There is increasing interest in small modular reactors (SMRs) and their applications. Many SMRs are envisioned for niche electricity or energy markets where large reactors would not be viable.
SMRs could fulfil the need of flexible power generation for a wider range of users and applications, including replacing aging fossil power plants, providing cogeneration for developing countries with small electricity grids, remote and off grid areas, and enabling hybrid nuclear/renewables energy systems.
Currently, there are more than 50 SMR designs under development for different application.
According to the IAEA document ADVANCES IN SMALL MODULAR REACTOR TECHNOLOGY DEVELOPMENTS, there are three groups of SMR:
- land based
- marine based
- other/mobile (only project).
Despite a small amount of nuclear material used in small modular reactors, it surely needs the organization of the relevant measures of physical protection provision. Let the author briefly analize the applicability of approaches to physical protection organization, which are described in the IAEA documents of NS series, for each SMR type.

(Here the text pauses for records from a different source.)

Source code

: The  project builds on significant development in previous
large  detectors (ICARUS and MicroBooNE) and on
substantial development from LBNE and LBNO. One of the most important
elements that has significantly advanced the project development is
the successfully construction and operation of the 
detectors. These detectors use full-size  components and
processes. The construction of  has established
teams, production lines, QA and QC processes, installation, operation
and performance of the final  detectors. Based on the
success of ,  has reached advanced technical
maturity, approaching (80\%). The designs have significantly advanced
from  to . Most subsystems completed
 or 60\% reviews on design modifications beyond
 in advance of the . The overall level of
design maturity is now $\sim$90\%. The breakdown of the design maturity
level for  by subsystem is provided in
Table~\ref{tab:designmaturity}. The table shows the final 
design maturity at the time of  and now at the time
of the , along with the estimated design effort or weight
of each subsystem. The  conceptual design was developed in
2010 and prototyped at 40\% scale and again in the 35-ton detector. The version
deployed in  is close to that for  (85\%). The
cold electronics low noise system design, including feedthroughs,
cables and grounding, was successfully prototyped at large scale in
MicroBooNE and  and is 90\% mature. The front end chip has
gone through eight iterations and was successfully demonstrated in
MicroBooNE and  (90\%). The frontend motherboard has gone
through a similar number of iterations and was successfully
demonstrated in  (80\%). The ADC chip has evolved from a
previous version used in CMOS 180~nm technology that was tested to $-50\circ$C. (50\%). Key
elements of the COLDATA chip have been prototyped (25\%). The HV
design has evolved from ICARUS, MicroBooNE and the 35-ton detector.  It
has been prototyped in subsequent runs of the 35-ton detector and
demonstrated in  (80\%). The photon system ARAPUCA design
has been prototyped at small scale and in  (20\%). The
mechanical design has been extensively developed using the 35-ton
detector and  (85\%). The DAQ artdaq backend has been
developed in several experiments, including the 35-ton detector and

Land based small modular reactors: Russian specialists argue that the approaches to organizing physical protection of nuclear materials, which are given in the IAEA document NSS-13, are fully and completely applicable to this type of reactors. There is no fundamental difference from the organization of physical protection of reactors with the power of up to 300 MW and over 300 MW. The essential parameter is the category of nuclear material, on the basis of which, pursuant to NSS-13, a particular set of physical protection measures needs to be applied.
Marine based small modular reactors etc.:
this type of reactors requires consideration of their life cycle, which includes the following basic stages:
1) platform construction;
2) power unit (unfuelled reactor) installation;
3) transportation to the deployment site;
4) fuel loading;
It should be noted that stages 3 and 4 may be swapped around.
In terms of physical protection, transportable SMR concepts (Transportable and/or Floating Nuclear Power Plants (TNPPs and FNPPs respectively)) are not “traditional” nuclear facilities but are considered nuclear facilities when stationary.
If the fuel is loaded prior to the unit transportation to the operation site, its physical protection should be provided in accordance with NSS-13 and also at the operation site.
During the transportation process (either as a part of the unit of separately from in), the physical protection of nuclear materials must be provided in accordance with the Security of Nuclear Material in Transport;
The methodology of design and evaluation of physical protection systems and measures are similar for each type of SMR. Each State and reactor type has its own threats in the area of nuclear security, but the methodology for developing physical protection measures, contingency plans and/or situations requiring emergency response remains the same.
Assuming that SMRs follow recommendations for a nuclear facility when operating and nuclear security guidance for nuclear materials during transportation, we can conclude that the current IAEA nuclear security documents are applicable to SMRs.
Experience in implementing nuclear security in SMRs may lead to modifications to guidance in the future. Therefore, Member States should continue collaboration in technical exchanges regarding design and evaluation for the physical protection of SMRs and IAEA should extend this experience to develop specific guidance on SMRs if needed in the future.